As Reynolds said: "It's the culture now. It's a young man's game. These kids grow up seeing this stuff on TV, and they want to emulate it. Baseball is a slow game; people want more action. The fans like it; the players don't like it. But more of it is going on now than ever."
And Puig -- more than most guys who get tweaked -- has a chance to be a transformative figure.
He's the sort of wondrous athlete that baseball often complains it doesn't attract anymore, at least not in America. Watching him streak across the outfield and lay out for a fly ball like he did here on May 22 to rob the Mets' Wilmer Flores of an extra-base hit was jaw-dropping. Even his mistakes are awe-inducing: Seeing him flip his bat and admire a fly ball he mistakenly thought was out of the park -- then, with a look of slight panic, take off on a full sprint, and still leg out a stand-up triple in last year's NLCS against St. Louis -- was downright shocking. How'd he do that?
But here's the other thing: When you quit refracting how Puig plays through the way baseball has traditionally seen itself here in America, and instead filter it through the prism of Puig's life in Cuba, you have a better chance of truly understanding him. His adamancy about celebrating how he's made it or defending how he plays becomes eminently more reasonable.
He tried to defect from Castro's Cuba so many times before he finally succeeded, he has said he actually lost count after six or seven attempts. On one try, he was caught in Rotterdam, where the Cuban national team was playing. On another try, he and several others on a raft were intercepted by a U.S. Coast Guard cutter off the coast of Haiti and taken back home. Yet Puig was driven to keep trying, though every attempt invited risk, jail time -- even death. After Cuban officials banned him from playing in 2011-12, he tried to escape the island four times in 2012 alone, once after asking a Santeria priest to forecast what might be a fortuitous time.
It's also been well-documented that when he finally did get out, it was with the help of a Mexican drug cartel that tried to auction him off to other handlers, demanded huge chunks of his salary and allegedly threatened him.
And yet the harrowing details didn't surface until after he'd already signed his six-year, $42 million contract with L.A. and been in the big leagues for months, with him excelling on the field and sometimes seeming moody off it.
So think about it.

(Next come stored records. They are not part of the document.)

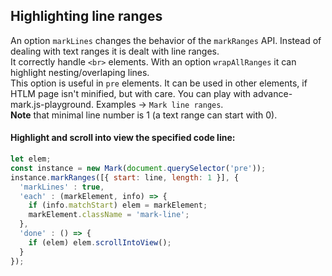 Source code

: 
## Highlighting line ranges

An option `markLines` changes the behavior of the `markRanges` API. Instead of dealing with text ranges it is dealt with line ranges.  
It correctly handle `<br>` elements. With an option `wrapAllRanges` it can highlight nesting/overlaping lines.  
This option is useful in `pre` elements. It can be used in other elements, if HTLM page isn't minified, but with care.
You can play with advance-mark.js-playground. Examples -> `Mark line ranges`.  
**Note** that minimal line number is 1 (a text range can start with 0). 

#### Highlight and scroll into view the specified code line:
``` js
let elem;
const instance = new Mark(document.querySelector('pre'));
instance.markRanges([{ start: line, length: 1 }], {
  'markLines' : true,
  'each' : (markElement, info) => {
    if (info.matchStart) elem = markElement;
    markElement.className = 'mark-line';
  },
  'done' : () => {
    if (elem) elem.scrollIntoView();
  }
});
```
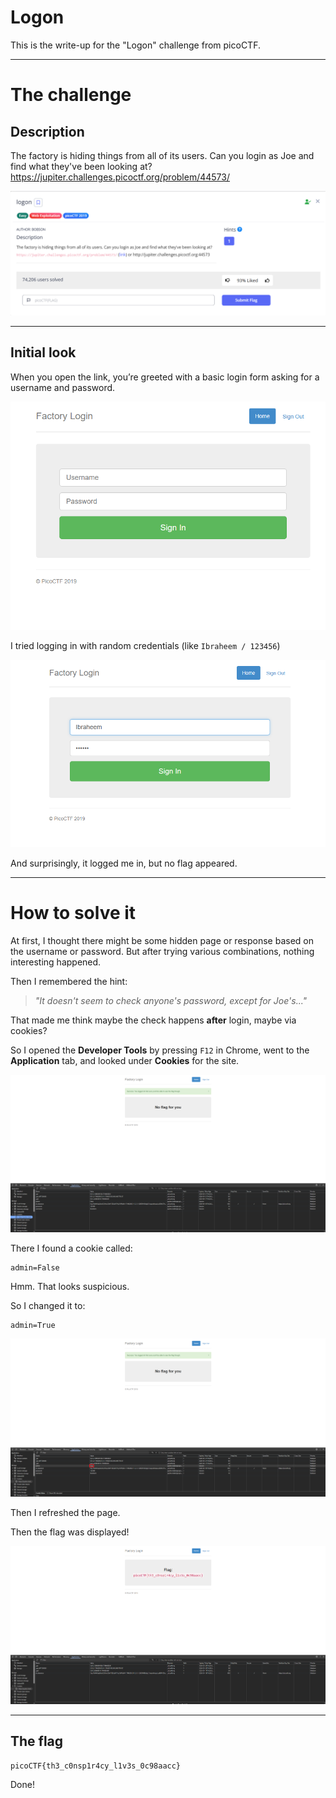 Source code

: 
# Logon

This is the write-up for the "Logon" challenge from picoCTF.

---

# The challenge

## Description

The factory is hiding things from all of its users. Can you login as Joe and find what they've been looking at?   
https://jupiter.challenges.picoctf.org/problem/44573/  

![](img/logon.png)

---

## Initial look

When you open the link, you’re greeted with a basic login form asking for a username and password.

![](img/landing_page.png)

I tried logging in with random credentials (like `Ibraheem / 123456`)

![](img/filled.png)

And surprisingly, it logged me in, but no flag appeared.

---

# How to solve it

At first, I thought there might be some hidden page or response based on the username or password. But after trying various combinations, nothing interesting happened.

Then I remembered the hint:  
> *"It doesn't seem to check anyone's password, except for Joe's..."*

That made me think maybe the check happens **after** login, maybe via cookies?

So I opened the **Developer Tools** by pressing `F12` in Chrome, went to the **Application** tab, and looked under **Cookies** for the site.

![](img/inspect.png)

There I found a cookie called:
```
admin=False
```

Hmm. That looks suspicious.

So I changed it to:
```
admin=True
```

![](img/true.png)

Then I refreshed the page.

Then the flag was displayed!

![](img/solved.png)

---

## The flag

```
picoCTF{th3_c0nsp1r4cy_l1v3s_0c98aacc}
```
Done!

If you're a 23-year-old who's been through all of that, perhaps it's no wonder you'd push back against folks who say tone it down, treat playing baseball like a high-stakes job -- not a sanctuary or an act of unfettered happiness or freedom.
Puig has noted that in Cuba, many players show emotion and stadiums rock with the sounds of fans playing drums and dancing by their seats.

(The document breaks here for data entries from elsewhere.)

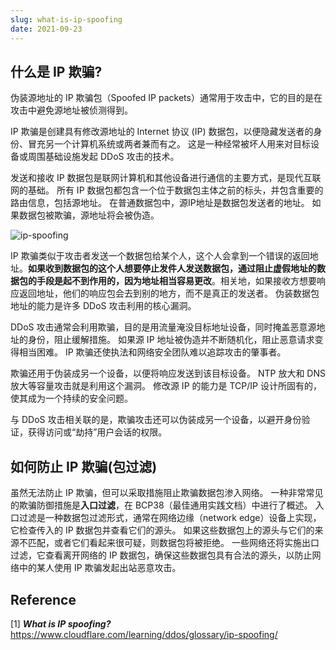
 ```yaml
---
slug: what-is-ip-spoofing
date: 2021-09-23
---
```


## 什么是 IP 欺骗?

伪装源地址的 IP 欺骗包（Spoofed IP packets）通常用于攻击中，它的目的是在攻击中避免源地址被侦测得到。

IP 欺骗是创建具有修改源地址的 Internet 协议 (IP) 数据包，以便隐藏发送者的身份、冒充另一个计算机系统或两者兼而有之。 这是一种经常被坏人用来对目标设备或周围基础设施发起 DDoS 攻击的技术。

发送和接收 IP 数据包是联网计算机和其他设备进行通信的主要方式，是现代互联网的基础。 所有 IP 数据包都包含一个位于数据包主体之前的标头，并包含重要的路由信息，包括源地址。 在普通数据包中，源IP地址是数据包发送者的地址。 如果数据包被欺骗，源地址将会被伪造。

![ip-spoofing](http://img.wukaipeng.com/2023/0923-145623-ip-spoofing.png)

IP 欺骗类似于攻击者发送一个数据包给某个人，这个人会拿到一个错误的返回地址。**如果收到数据包的这个人想要停止发件人发送数据包，通过阻止虚假地址的数据包的手段是起不到作用的，因为地址相当容易更改**。相关地，如果接收方想要响应返回地址，他们的响应包会去到别的地方，而不是真正的发送者。 伪装数据包地址的能力是许多 DDoS 攻击利用的核心漏洞。

DDoS 攻击通常会利用欺骗，目的是用流量淹没目标地址设备，同时掩盖恶意源地址的身份，阻止缓解措施。 如果源 IP 地址被伪造并不断随机化，阻止恶意请求变得相当困难。 IP 欺骗还使执法和网络安全团队难以追踪攻击的肇事者。

欺骗还用于伪装成另一个设备，以便将响应发送到该目标设备。 NTP 放大和 DNS 放大等容量攻击就是利用这个漏洞。 修改源 IP 的能力是 TCP/IP 设计所固有的，使其成为一个持续的安全问题。

与 DDoS 攻击相关联的是，欺骗攻击还可以伪装成另一个设备，以避开身份验证，获得访问或“劫持”用户会话的权限。

## 如何防止 IP 欺骗(包过滤)

虽然无法防止 IP 欺骗，但可以采取措施阻止欺骗数据包渗入网络。 一种非常常见的欺骗防御措施是**入口过滤**，在 BCP38（最佳通用实践文档）中进行了概述。 入口过滤是一种数据包过滤形式，通常在网络边缘（network edge）设备上实现，它检查传入的 IP 数据包并查看它们的源头。 如果这些数据包上的源头与它们的来源不匹配，或者它们看起来很可疑，则数据包将被拒绝。 一些网络还将实施出口过滤，它查看离开网络的 IP 数据包，确保这些数据包具有合法的源头，以防止网络中的某人使用 IP 欺骗发起出站恶意攻击。



## Reference

[1] ***What is IP spoofing?*** https://www.cloudflare.com/learning/ddos/glossary/ip-spoofing/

"The way I play is not meant to annoy the opposing pitcher or the opposing players; it's just my style of play, and I'm going to keep playing that way. I hope they don't get bothered by that," Puig told The New York Times during a recent visit to play the Mets. "Ever since I was a little boy I enjoyed playing that way. That's how I get motivated. When I'm energized, good things happen for me. I hate being passive because it doesn't help me at all."

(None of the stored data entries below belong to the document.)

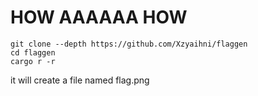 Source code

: # HOW AAAAAA HOW
```
git clone --depth https://github.com/Xzyaihni/flaggen
cd flaggen
cargo r -r
```
it will create a file named flag.png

Mattingly says Puig has cut a lot of his questionable antics while improving his game on numerous levels. And the Dodgers were transformed since his June call-up last year.
The Dodgers are 100-66 since his arrival -- the second-best record in baseball during that span.
Puig's stats for May were incredible: He led the National League in batting average (.398), on-base percentage (.492), slugging percentage (.731), OPS (1.223), home runs (eight, tied with Giancarlo Stanton) and runs batted in (25). He's off to the sort of start that could leave him in position to win baseball's Triple Crown.
So fans can boo him. Traditionalists can cluck about his ambition to remain entertaining. But Mattingly is right. Puig is smart.
If you're Yasiel Puig, why would you change much of anything?